__REQUIRED ACTION__
This exercise asks for the records to be retyped exactly as they read.

── RECORDS TO PROCESS ──

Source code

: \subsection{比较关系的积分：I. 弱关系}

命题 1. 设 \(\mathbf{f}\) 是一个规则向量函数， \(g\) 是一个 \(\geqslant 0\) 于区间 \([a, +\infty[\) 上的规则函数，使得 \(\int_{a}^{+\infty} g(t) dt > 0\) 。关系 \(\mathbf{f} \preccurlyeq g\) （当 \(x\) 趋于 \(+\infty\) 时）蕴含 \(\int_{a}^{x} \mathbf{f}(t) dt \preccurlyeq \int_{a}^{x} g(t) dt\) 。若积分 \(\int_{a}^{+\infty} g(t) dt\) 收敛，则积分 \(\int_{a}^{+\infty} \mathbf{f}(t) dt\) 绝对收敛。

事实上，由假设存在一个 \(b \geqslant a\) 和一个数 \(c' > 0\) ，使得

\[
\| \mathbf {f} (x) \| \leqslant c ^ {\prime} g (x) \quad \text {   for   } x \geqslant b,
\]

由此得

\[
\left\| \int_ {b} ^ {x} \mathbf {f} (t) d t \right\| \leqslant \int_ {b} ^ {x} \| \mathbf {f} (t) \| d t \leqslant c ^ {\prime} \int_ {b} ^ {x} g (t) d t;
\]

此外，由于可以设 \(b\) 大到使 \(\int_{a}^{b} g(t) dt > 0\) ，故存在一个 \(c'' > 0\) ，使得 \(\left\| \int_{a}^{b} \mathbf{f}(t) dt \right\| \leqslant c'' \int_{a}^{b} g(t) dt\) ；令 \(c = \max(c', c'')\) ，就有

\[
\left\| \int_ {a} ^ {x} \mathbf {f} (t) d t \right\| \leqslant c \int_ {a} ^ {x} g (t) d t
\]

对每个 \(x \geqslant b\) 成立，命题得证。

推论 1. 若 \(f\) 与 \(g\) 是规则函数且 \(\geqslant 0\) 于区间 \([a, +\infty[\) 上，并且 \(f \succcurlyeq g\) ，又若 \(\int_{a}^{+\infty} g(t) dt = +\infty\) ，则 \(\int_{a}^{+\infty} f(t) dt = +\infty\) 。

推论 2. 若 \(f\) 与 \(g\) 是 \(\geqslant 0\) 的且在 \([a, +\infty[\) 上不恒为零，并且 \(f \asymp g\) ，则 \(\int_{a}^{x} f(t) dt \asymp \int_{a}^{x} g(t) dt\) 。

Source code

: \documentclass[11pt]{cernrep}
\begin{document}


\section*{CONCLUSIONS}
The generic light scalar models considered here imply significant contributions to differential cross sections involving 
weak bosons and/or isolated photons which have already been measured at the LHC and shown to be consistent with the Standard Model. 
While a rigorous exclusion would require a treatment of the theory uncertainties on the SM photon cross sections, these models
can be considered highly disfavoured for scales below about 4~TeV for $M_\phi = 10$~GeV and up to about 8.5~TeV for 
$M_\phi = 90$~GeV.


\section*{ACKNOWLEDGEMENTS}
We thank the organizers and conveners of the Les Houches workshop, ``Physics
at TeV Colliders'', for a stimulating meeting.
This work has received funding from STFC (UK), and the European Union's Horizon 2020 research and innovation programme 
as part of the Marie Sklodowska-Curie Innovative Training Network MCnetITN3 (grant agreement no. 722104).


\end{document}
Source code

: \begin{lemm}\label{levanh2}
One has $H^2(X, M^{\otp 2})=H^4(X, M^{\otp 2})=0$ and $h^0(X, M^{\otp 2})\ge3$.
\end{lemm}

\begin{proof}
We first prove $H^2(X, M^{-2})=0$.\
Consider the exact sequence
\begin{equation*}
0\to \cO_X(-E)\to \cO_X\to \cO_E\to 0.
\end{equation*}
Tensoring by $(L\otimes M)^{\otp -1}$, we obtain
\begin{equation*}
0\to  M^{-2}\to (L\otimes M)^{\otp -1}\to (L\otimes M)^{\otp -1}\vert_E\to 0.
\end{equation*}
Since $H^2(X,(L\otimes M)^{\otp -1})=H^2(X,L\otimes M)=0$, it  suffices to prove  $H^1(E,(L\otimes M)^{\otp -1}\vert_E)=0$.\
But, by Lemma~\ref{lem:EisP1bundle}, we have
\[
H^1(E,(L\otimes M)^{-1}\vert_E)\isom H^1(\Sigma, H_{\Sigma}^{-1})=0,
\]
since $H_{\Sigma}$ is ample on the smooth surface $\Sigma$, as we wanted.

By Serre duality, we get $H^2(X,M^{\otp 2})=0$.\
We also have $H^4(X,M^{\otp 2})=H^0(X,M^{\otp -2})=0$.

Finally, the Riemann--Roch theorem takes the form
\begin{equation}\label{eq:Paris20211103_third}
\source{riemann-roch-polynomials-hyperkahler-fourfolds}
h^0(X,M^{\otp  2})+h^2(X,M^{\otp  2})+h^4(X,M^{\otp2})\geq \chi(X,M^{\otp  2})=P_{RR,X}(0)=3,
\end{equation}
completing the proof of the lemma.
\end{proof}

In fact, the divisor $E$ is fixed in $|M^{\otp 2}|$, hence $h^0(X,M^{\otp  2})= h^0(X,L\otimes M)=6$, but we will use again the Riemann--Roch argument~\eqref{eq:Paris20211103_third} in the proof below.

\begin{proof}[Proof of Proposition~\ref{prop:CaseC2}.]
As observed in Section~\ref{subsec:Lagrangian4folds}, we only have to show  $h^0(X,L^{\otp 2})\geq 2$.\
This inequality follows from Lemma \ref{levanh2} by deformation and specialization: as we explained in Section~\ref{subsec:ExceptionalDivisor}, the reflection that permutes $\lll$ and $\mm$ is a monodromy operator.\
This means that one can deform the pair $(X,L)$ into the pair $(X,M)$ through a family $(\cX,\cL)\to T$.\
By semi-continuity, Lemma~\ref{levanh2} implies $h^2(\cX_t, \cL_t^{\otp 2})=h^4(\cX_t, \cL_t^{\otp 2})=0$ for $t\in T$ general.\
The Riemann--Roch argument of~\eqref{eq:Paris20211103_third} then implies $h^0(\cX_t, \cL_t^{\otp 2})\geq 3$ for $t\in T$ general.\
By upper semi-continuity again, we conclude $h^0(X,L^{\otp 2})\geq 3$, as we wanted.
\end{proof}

───

__EXERCISE RESULT__
Source code

: \subsection{比较关系的积分：I. 弱关系}

命题 1. 设 \(\mathbf{f}\) 是一个规则向量函数， \(g\) 是一个 \(\geqslant 0\) 于区间 \([a, +\infty[\) 上的规则函数，使得 \(\int_{a}^{+\infty} g(t) dt > 0\) 。关系 \(\mathbf{f} \preccurlyeq g\) （当 \(x\) 趋于 \(+\infty\) 时）蕴含 \(\int_{a}^{x} \mathbf{f}(t) dt \preccurlyeq \int_{a}^{x} g(t) dt\) 。若积分 \(\int_{a}^{+\infty} g(t) dt\) 收敛，则积分 \(\int_{a}^{+\infty} \mathbf{f}(t) dt\) 绝对收敛。

事实上，由假设存在一个 \(b \geqslant a\) 和一个数 \(c' > 0\) ，使得

\[
\| \mathbf {f} (x) \| \leqslant c ^ {\prime} g (x) \quad \text {   for   } x \geqslant b,
\]

由此得

\[
\left\| \int_ {b} ^ {x} \mathbf {f} (t) d t \right\| \leqslant \int_ {b} ^ {x} \| \mathbf {f} (t) \| d t \leqslant c ^ {\prime} \int_ {b} ^ {x} g (t) d t;
\]

此外，由于可以设 \(b\) 大到使 \(\int_{a}^{b} g(t) dt > 0\) ，故存在一个 \(c'' > 0\) ，使得 \(\left\| \int_{a}^{b} \mathbf{f}(t) dt \right\| \leqslant c'' \int_{a}^{b} g(t) dt\) ；令 \(c = \max(c', c'')\) ，就有

\[
\left\| \int_ {a} ^ {x} \mathbf {f} (t) d t \right\| \leqslant c \int_ {a} ^ {x} g (t) d t
\]

对每个 \(x \geqslant b\) 成立，命题得证。

推论 1. 若 \(f\) 与 \(g\) 是规则函数且 \(\geqslant 0\) 于区间 \([a, +\infty[\) 上，并且 \(f \succcurlyeq g\) ，又若 \(\int_{a}^{+\infty} g(t) dt = +\infty\) ，则 \(\int_{a}^{+\infty} f(t) dt = +\infty\) 。

推论 2. 若 \(f\) 与 \(g\) 是 \(\geqslant 0\) 的且在 \([a, +\infty[\) 上不恒为零，并且 \(f \asymp g\) ，则 \(\int_{a}^{x} f(t) dt \asymp \int_{a}^{x} g(t) dt\) 。

Source code

: \documentclass[11pt]{cernrep}
\begin{document}


\section*{CONCLUSIONS}
The generic light scalar models considered here imply significant contributions to differential cross sections involving 
weak bosons and/or isolated photons which have already been measured at the LHC and shown to be consistent with the Standard Model. 
While a rigorous exclusion would require a treatment of the theory uncertainties on the SM photon cross sections, these models
can be considered highly disfavoured for scales below about 4~TeV for $M_\phi = 10$~GeV and up to about 8.5~TeV for 
$M_\phi = 90$~GeV.


\section*{ACKNOWLEDGEMENTS}
We thank the organizers and conveners of the Les Houches workshop, ``Physics
at TeV Colliders'', for a stimulating meeting.
This work has received funding from STFC (UK), and the European Union's Horizon 2020 research and innovation programme 
as part of the Marie Sklodowska-Curie Innovative Training Network MCnetITN3 (grant agreement no. 722104).


\end{document}
Source code

: \begin{lemm}\label{levanh2}
One has $H^2(X, M^{\otp 2})=H^4(X, M^{\otp 2})=0$ and $h^0(X, M^{\otp 2})\ge3$.
\end{lemm}

\begin{proof}
We first prove $H^2(X, M^{-2})=0$.\
Consider the exact sequence
\begin{equation*}
0\to \cO_X(-E)\to \cO_X\to \cO_E\to 0.
\end{equation*}
Tensoring by $(L\otimes M)^{\otp -1}$, we obtain
\begin{equation*}
0\to  M^{-2}\to (L\otimes M)^{\otp -1}\to (L\otimes M)^{\otp -1}\vert_E\to 0.
\end{equation*}
Since $H^2(X,(L\otimes M)^{\otp -1})=H^2(X,L\otimes M)=0$, it  suffices to prove  $H^1(E,(L\otimes M)^{\otp -1}\vert_E)=0$.\
But, by Lemma~\ref{lem:EisP1bundle}, we have
\[
H^1(E,(L\otimes M)^{-1}\vert_E)\isom H^1(\Sigma, H_{\Sigma}^{-1})=0,
\]
since $H_{\Sigma}$ is ample on the smooth surface $\Sigma$, as we wanted.

By Serre duality, we get $H^2(X,M^{\otp 2})=0$.\
We also have $H^4(X,M^{\otp 2})=H^0(X,M^{\otp -2})=0$.

Finally, the Riemann--Roch theorem takes the form
\begin{equation}\label{eq:Paris20211103_third}
\source{riemann-roch-polynomials-hyperkahler-fourfolds}
h^0(X,M^{\otp  2})+h^2(X,M^{\otp  2})+h^4(X,M^{\otp2})\geq \chi(X,M^{\otp  2})=P_{RR,X}(0)=3,
\end{equation}
completing the proof of the lemma.
\end{proof}

In fact, the divisor $E$ is fixed in $|M^{\otp 2}|$, hence $h^0(X,M^{\otp  2})= h^0(X,L\otimes M)=6$, but we will use again the Riemann--Roch argument~\eqref{eq:Paris20211103_third} in the proof below.

\begin{proof}[Proof of Proposition~\ref{prop:CaseC2}.]
As observed in Section~\ref{subsec:Lagrangian4folds}, we only have to show  $h^0(X,L^{\otp 2})\geq 2$.\
This inequality follows from Lemma \ref{levanh2} by deformation and specialization: as we explained in Section~\ref{subsec:ExceptionalDivisor}, the reflection that permutes $\lll$ and $\mm$ is a monodromy operator.\
This means that one can deform the pair $(X,L)$ into the pair $(X,M)$ through a family $(\cX,\cL)\to T$.\
By semi-continuity, Lemma~\ref{levanh2} implies $h^2(\cX_t, \cL_t^{\otp 2})=h^4(\cX_t, \cL_t^{\otp 2})=0$ for $t\in T$ general.\
The Riemann--Roch argument of~\eqref{eq:Paris20211103_third} then implies $h^0(\cX_t, \cL_t^{\otp 2})\geq 3$ for $t\in T$ general.\
By upper semi-continuity again, we conclude $h^0(X,L^{\otp 2})\geq 3$, as we wanted.
\end{proof}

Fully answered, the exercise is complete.